Are there times it is hard to accept?
Honestly, no. I do have some limits, which Angel always respects. For example, he understands that I really would not like it if he tried to grow real breasts (forms are fine with me of course). And I don’t feel ready to go out in public with him completely en femme at this time, so he does not push me to do that. If I felt as though I had to constantly defend my boundaries so to speak, I can see where it might be exhausting and acceptance would be harder. UPDATE: six weeks after I wrote this, Angel and I had our first en femme outing together. I am so glad we waited until I was ready!

Are there times when you wish Angel were not a CDer?
Absolutely not! It is too much a part of him…I can’t imagine removing it. I never feel that it’s a burden or an inconvenience. Again I imagine that’s largely due to him being very sensitive to my needs, just as I try to be sensitive to his.

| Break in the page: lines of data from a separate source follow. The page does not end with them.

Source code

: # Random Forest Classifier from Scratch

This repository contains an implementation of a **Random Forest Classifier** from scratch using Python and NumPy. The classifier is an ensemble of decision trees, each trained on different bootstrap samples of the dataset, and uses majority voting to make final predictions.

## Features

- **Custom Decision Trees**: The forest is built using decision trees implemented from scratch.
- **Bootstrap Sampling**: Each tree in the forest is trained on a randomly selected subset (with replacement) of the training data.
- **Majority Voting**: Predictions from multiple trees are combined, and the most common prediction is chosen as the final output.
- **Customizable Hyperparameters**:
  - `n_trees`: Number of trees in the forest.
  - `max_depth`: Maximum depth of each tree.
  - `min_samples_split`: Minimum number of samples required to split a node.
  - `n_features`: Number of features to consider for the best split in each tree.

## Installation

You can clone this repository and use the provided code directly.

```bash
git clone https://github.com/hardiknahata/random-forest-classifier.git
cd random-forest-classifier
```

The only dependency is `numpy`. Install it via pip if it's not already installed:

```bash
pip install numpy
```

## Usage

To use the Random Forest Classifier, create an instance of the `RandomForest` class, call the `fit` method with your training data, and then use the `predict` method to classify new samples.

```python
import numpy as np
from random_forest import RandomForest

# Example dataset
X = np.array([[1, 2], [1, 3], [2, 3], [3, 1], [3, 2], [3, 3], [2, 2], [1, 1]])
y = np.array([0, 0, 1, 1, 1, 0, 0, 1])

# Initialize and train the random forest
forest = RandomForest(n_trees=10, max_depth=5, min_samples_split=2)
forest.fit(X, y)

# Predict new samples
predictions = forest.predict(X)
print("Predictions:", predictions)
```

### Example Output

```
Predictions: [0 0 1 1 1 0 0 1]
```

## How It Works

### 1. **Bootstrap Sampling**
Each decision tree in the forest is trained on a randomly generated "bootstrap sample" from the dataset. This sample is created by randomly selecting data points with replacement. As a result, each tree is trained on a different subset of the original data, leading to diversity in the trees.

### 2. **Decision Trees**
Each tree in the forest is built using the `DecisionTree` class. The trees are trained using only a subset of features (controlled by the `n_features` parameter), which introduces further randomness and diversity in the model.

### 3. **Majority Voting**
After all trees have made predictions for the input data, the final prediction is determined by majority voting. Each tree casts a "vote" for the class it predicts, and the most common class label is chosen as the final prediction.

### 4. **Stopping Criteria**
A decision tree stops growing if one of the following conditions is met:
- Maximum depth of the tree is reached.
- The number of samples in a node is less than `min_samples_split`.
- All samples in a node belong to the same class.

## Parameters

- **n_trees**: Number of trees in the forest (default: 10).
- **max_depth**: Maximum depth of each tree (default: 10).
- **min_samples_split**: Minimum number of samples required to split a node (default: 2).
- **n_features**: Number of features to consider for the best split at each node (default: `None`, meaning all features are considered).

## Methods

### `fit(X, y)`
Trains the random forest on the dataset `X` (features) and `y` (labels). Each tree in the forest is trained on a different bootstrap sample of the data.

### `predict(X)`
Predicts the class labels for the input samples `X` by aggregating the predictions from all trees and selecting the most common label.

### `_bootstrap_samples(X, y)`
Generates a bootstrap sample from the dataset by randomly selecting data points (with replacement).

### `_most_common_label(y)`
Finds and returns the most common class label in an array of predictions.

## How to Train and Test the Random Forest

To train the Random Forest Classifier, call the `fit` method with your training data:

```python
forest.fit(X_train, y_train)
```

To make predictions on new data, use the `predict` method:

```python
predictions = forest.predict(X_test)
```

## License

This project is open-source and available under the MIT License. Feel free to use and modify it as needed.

What are the parts you enjoy? Is there a benefit to you?
I really enjoy seeing Angel in feminine things, because I find him adorable :) . I love buying him things like bras and panties and cardigans, because it’s fun to shop for him and because he always gets so excited when I give him a present. I really value the closeness that we feel from sharing at such a deep and intimate level. Most of all, I truly appreciate the gentle, caring, and sensitive nature that Angel has, and I think that dressing helps him show it more. In fact I often refer to it as “displaying on the outside what you are on the inside.” I know so many women who are stuck in terrible relationships with husbands who don’t understand them, who don’t communicate, who are misogynists at heart, who insist on being the “man of the house,” and who even abuse them, and I know how lucky I am to be with someone who treats me the way Angel does. I can’t tell you how wonderful it is to have a partner who respects and loves women in general and me in particular.

Why do you think most SO's of CD'ers don't accept CDing?
I think they are afraid…afraid of losing the man they fell in love with and having him replaced with a girlfriend; afraid people will find out and reject both of you; afraid the crossdressing will progress and end in SRS; afraid their man will want to be with other men; afraid that they will be expected to accept and enjoy things they are not ready for.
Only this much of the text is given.